İdam Cezasının Cinayetler Üzerinde Caydırıcı Etkisi Var Mıdır?
Cinayetlerin had safhada olduğu günümüzde idam cezası sürekli gündeme gelmektedir. İnsanlar idam cezasının cinayet oranlarını azaltacağını düşünmektedirler. Bu nedenle neredeyse her kesimden insanlar idam cezasının gelmesini istemektedirler. Ama acaba gerçekten idam cezasının cinayet üzerinde caydırıcı etkisi var mıdır?
Bu konuda
yapılan araştırmaları ve makaleleri burada sunarak idamın caydırıcı etkiye
sahip olup olmadığını göstermeye çalışacağım. Yazının çok uzun olmaması için
makalelerin sonuç kısımlarını ve kaynaklarını vereceğim. İsteyenler makaleleri
inceleyebilirler.
“On
yıllardır idam cezasının olduğu bölgeler olmadığı bölgelere göre daha yüksek
cinayet oranlarına sahiptir. 1973-1984 yılları arasında elde edilen veriler
idam cezasının olmadığı bölgelerin %63 ile idam cezasının olduğu bölgelere daha
düşük olduğunu göstermiştir. Bu araştırmada herhangi bir caydırıcılık etkisi
gözlenmemiştir-belki olabilir fakat diğer faktörler tarafından maskelenmiştir.”
(1)
“Bu tür
karşılaştırmalar Thorsten Sellin tarafından 1920-1958 yılları arasında da
yapılmıştır. Sonuçlar şöyledir: …
2)
Karşılaştırdığımız bölgeler neredeyse aynı sosyal ve ekonomik şartlara
sahiptir. …
3)
Karşılaştırdığımız idam cezasının olduğu ve olmadığı bölgelerde cinayete
eğilim oranı benzerdir.
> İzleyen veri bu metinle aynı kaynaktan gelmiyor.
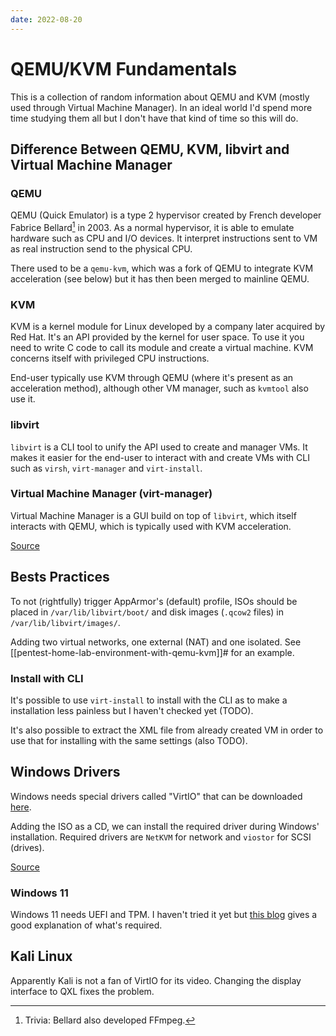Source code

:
 ```yaml
---
date: 2022-08-20
---
```


QEMU/KVM Fundamentals
=====================

This is a collection of random information about QEMU and KVM (mostly
used through Virtual Machine Manager). In an ideal world I'd spend more
time studying them all but I don't have that kind of time so this will
do.

Difference Between QEMU, KVM, libvirt and Virtual Machine Manager
-----------------------------------------------------------------

### QEMU

QEMU (Quick Emulator) is a type 2 hypervisor created by French developer
Fabrice Bellard[^1] in 2003. As a normal hypervisor, it is able to
emulate hardware such as CPU and I/O devices. It interpret instructions
sent to VM as real instruction send to the physical CPU.

There used to be a `qemu-kvm`, which was a fork of QEMU to integrate KVM
acceleration (see below) but it has then been merged to mainline QEMU.

### KVM

KVM is a kernel module for Linux developed by a company later acquired
by Red Hat. It's an API provided by the kernel for user space. To use it
you need to write C code to call its module and create a virtual
machine. KVM concerns itself with privileged CPU instructions.

End-user typically use KVM through QEMU (where it's present as an
acceleration method), although other VM manager, such as `kvmtool` also
use it.

### libvirt

`libvirt` is a CLI tool to unify the API used to create and manager VMs.
It makes it easier for the end-user to interact with and create VMs with
CLI such as `virsh`, `virt-manager` and `virt-install`.

### Virtual Machine Manager (virt-manager)

Virtual Machine Manager is a GUI build on top of `libvirt`, which itself
interacts with QEMU, which is typically used with KVM acceleration.

[Source](https://superuser.com/a/1490196)

Bests Practices
---------------

To not (rightfully) trigger AppArmor's (default) profile, ISOs should be
placed in `/var/lib/libvirt/boot/` and disk images (`.qcow2` files) in
`/var/lib/libvirt/images/`.

Adding two virtual networks, one external (NAT) and one isolated. See
[[pentest-home-lab-environment-with-qemu-kvm]]# for an example.

### Install with CLI

It's possible to use `virt-install` to install with the CLI as to make a
installation less painless but I haven't checked yet (TODO).

It's also possible to extract the XML file from already created VM in
order to use that for installing with the same settings (also TODO).

Windows Drivers
---------------

Windows needs special drivers called "VirtIO" that can be downloaded
[here](https://github.com/virtio-win/virtio-win-pkg-scripts#downloads).

Adding the ISO as a CD, we can install the required driver during
Windows' installation. Required drivers are `NetKVM` for network and
`viostor` for SCSI (drives).

[Source](https://www.wildtechgarden.ca/docs/deploy-admin/windows-and-linux/linux-focus-with-windows/windows-in-a-libvirt-kvm-vm/)

### Windows 11

Windows 11 needs UEFI and TPM. I haven't tried it yet but [this
blog](https://steventang.net/blog/2021/kvm-win11) gives a good
explanation of what's required.

Kali Linux
----------

Apparently Kali is not a fan of VirtIO for its video. Changing the
display interface to QXL fixes the problem.

[^1]: Trivia: Bellard also developed FFmpeg.
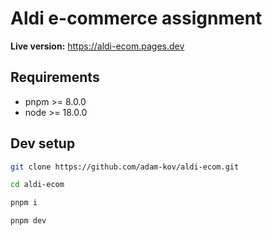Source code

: # Aldi e-commerce assignment

**Live version:** https://aldi-ecom.pages.dev

## Requirements

- pnpm >= 8.0.0
- node >= 18.0.0

## Dev setup

```bash
git clone https://github.com/adam-kov/aldi-ecom.git
```

```bash
cd aldi-ecom
```

```bash
pnpm i
```

```bash
pnpm dev
```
Kaçınılmaz sonuç idamın caydırıcı etkiye sahip olmadığı
yönündedir.” (2)
“İki tip
araştırma da 1967’den beri değişen idamın uygulanma pratikleri de göz önüne
alınarak başka araştırmacılar tarafından tekrarlanmıştır. Sonuç –idam cezasının
caydırıcı etkiye sahip olmadığı—değişmemiştir.” (3)
“Yüzyılın
son çeyreğinde araştırmacılar yeni verilerin analiz edilmesi ve eski verilen
gözden geçirilmesini daha gelişmiş tekniklerle yapmışlardır. Çok az istisnalar
dışında –örneğin bir sonraki araştırma- sonuç eski bulgularla tutarlıdır.” (4)
“1970’li
yılların ortalarında genel durum idamın caydırıcı etkiye sahip olmadığı
yönündeydi. Ekonomist Isaac Ehrlich’in araştırması bu kalıbı kırdı. Ehrlich
1933-1969 arasında Amerika’daki idam-cinayetle ilgili verileri bazı sosyal
faktörleri –işsizlik ve kişi başına düşen milli gelir gibi- de katarak yeniden
inceledi ve idam-cinayete ilişkin bir matematiksel model kurdu. Modeli
cinayet-idam oranları arasında küçük bir negatif ilişkiyi açığa çıkardı,
kendisi bunun istatistiksel olarak önemli olduğunu düşünüyordu. Ehrlich ‘Bu
gözlemler ışığında idam cezasının potansiyel katiller üzerinde eşsiz bir
caydırıcı etkiye sahip olduğu kimse tarafından reddedilemez.’ Sonucuna
varmıştır.” (5)
“Ehrlich’in
verileri yakın zamanda farklı araştırmacılar tarafından çalışıldı ve onun
sonuçları yeninden gözden geçirildi. Peter Passoll ve John Taylor,
Ehrlich’in gözlemlediği idam ve cinayet arasındaki negatif ilişkiye
odaklandılar ve eğer araştırma için seçilen zaman periyodu değişse ne olur diye
sordular. Onun modele ilişkin değişken varsayımlarını deneye tabi tuttular. İki
durumda da modelin büyük kısmı değişmemesine rağmen, caydırıcı etki tamamen
kayboldu. Passoll ve Taylor Ehrlich’in çalışmalarından idamın caydırıcı etkiye
sahip olduğu yönünde geçerli bir sonuç çıkmayacağı sonucuna vardılar.” (6)
“Başka bir
araştırma grubu, William Bowers ve Glen Pierce, Ehrlich'in araştırmaları konusunda aynı sonucu buldular.” (7)
“Başka bir
ihtimal düşmanları öldürmenin yasallığının cinayeti teşvik ettiğini öneren
“acımasızlaştırma hipotezi”. Londra ve New York’ta yapılan araştırmalar yüksek
tanıtımlı idamların cinayeti azaltmak yerine arttırdığını gösterdi.” (8)
“İstatistiksel
bulgular ve durum araştırmaları idamın cinayet üzerinde hiçbir caydırıcı etkiye
sahip olmadığını kanıtladı.” (9)
Sonuç olarak bilimsel araştırmalar neredeyse şüpheye yer bırakmayacak şekilde idam cezasının cinayetler üzerinde herhangi bir caydırıcı etkiye sahip olmadığını defalarca ortaya koymuştur. Hatta kimi araştırmalar idam cezasının cinayetleri arttırıcı bir etkiye sahip olduğunu göstermiştir. Bu araştırmalardan yola çıkarak cinayetleri önlemek için idam cezasını caydırıcılık temelinde savunmanın makul olmadığının açık olduğu, cinayetleri engellemek için daha makul alternatif çözüm arayışına girmemiz gerektiğini söyleyebiliriz.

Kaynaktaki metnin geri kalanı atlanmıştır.